Solve the following forced D.E. (Show work)

L=10 R=20 C=0.01 x(0)=10 x'(0)=0

Homework Equations

This is the second order D.E. for a forced LRC circuit

L(d²x/dt²)+R(dx/dt)+x/C=200sin(t)

The Attempt at a Solution

y=y_general+y_particular

I calculated y_general to be y_general = e^-tC₁cos(3t)+e^-tC₂sin(3t)
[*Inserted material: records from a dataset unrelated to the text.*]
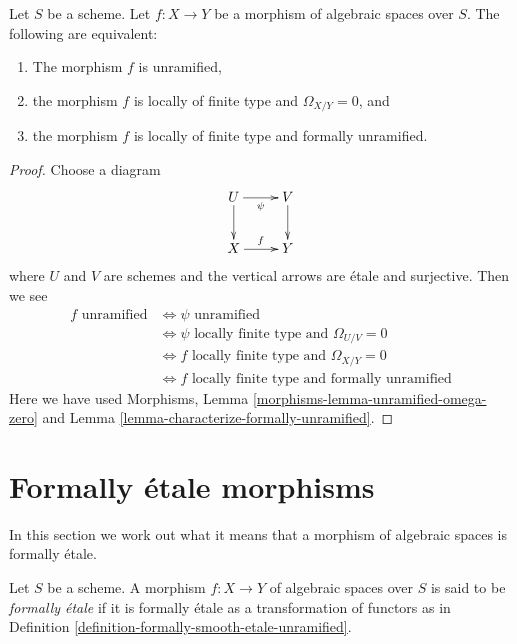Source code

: \begin{lemma}
\label{lemma-unramified-formally-unramified}
Let $S$ be a scheme.
Let $f : X \to Y$ be a morphism of algebraic spaces over $S$.
The following are equivalent:
\begin{enumerate}
\item The morphism $f$ is unramified,
\item the morphism $f$ is locally of finite type and $\Omega_{X/Y} = 0$, and
\item the morphism $f$ is locally of finite type and formally unramified.
\end{enumerate}
\end{lemma}

\begin{proof}
Choose a diagram
$$
\xymatrix{
U \ar[d] \ar[r]_\psi & V \ar[d] \\
X \ar[r]^f & Y
}
$$
where $U$ and $V$ are schemes and the vertical arrows are \'etale and
surjective. Then we see
\begin{align*}
f\text{ unramified}
& \Leftrightarrow
\psi\text{ unramified} \\
& \Leftrightarrow
\psi\text{ locally finite type and }\Omega_{U/V} = 0 \\
& \Leftrightarrow
f\text{ locally finite type and }\Omega_{X/Y} = 0 \\
& \Leftrightarrow
f\text{ locally finite type and formally unramified}
\end{align*}
Here we have used 
Morphisms, Lemma \ref{morphisms-lemma-unramified-omega-zero} and
Lemma \ref{lemma-characterize-formally-unramified}.
\end{proof}









\section{Formally \'etale morphisms}
\label{section-formally-etale}

\noindent
In this section we work out what it means that a morphism of algebraic spaces
is formally \'etale.

\begin{definition}
\label{definition-formally-etale}
Let $S$ be a scheme. A morphism $f : X \to Y$ of algebraic spaces over $S$
is said to be {\it formally \'etale} if it is formally \'etale as a
transformation of functors as in
Definition \ref{definition-formally-smooth-etale-unramified}.
\end{definition}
Now I need to find the particular solution for the DE. I've been trying to use undetermined coefficients, choosing Asin(t)+Bcos(t) as my initial guess but the algebra doesn't seem to work out. Can anyone help me out? Thanks for your time!

 

[Bohrok]

You'll need to find the particular solution before you can plug in the initial conditions to find the constants.

 

[zedmondson033]

Yeah, the previous problem was to find the solution to the same equation, just without the forcing function at the end, so it was homogeneous. That's how I got the values for the constants and the general equation.

 

[ehild]

I calculated y_general to be y_general = 10e^-tcos(3t)+(10/3)e^-tsin(3t)

This is not the general solution of the homogeneous equation: It has to contain two undetermined constants.

The "force" function has different frequency from the own frequency of the LCR circuit: so the particular solution is in the form A cos(t) +Bsin(t), as you supposed. Find A and B. Show what you have tried.
Match the general solution x(homogeneous) +x(particular) to the initial conditions.

ehild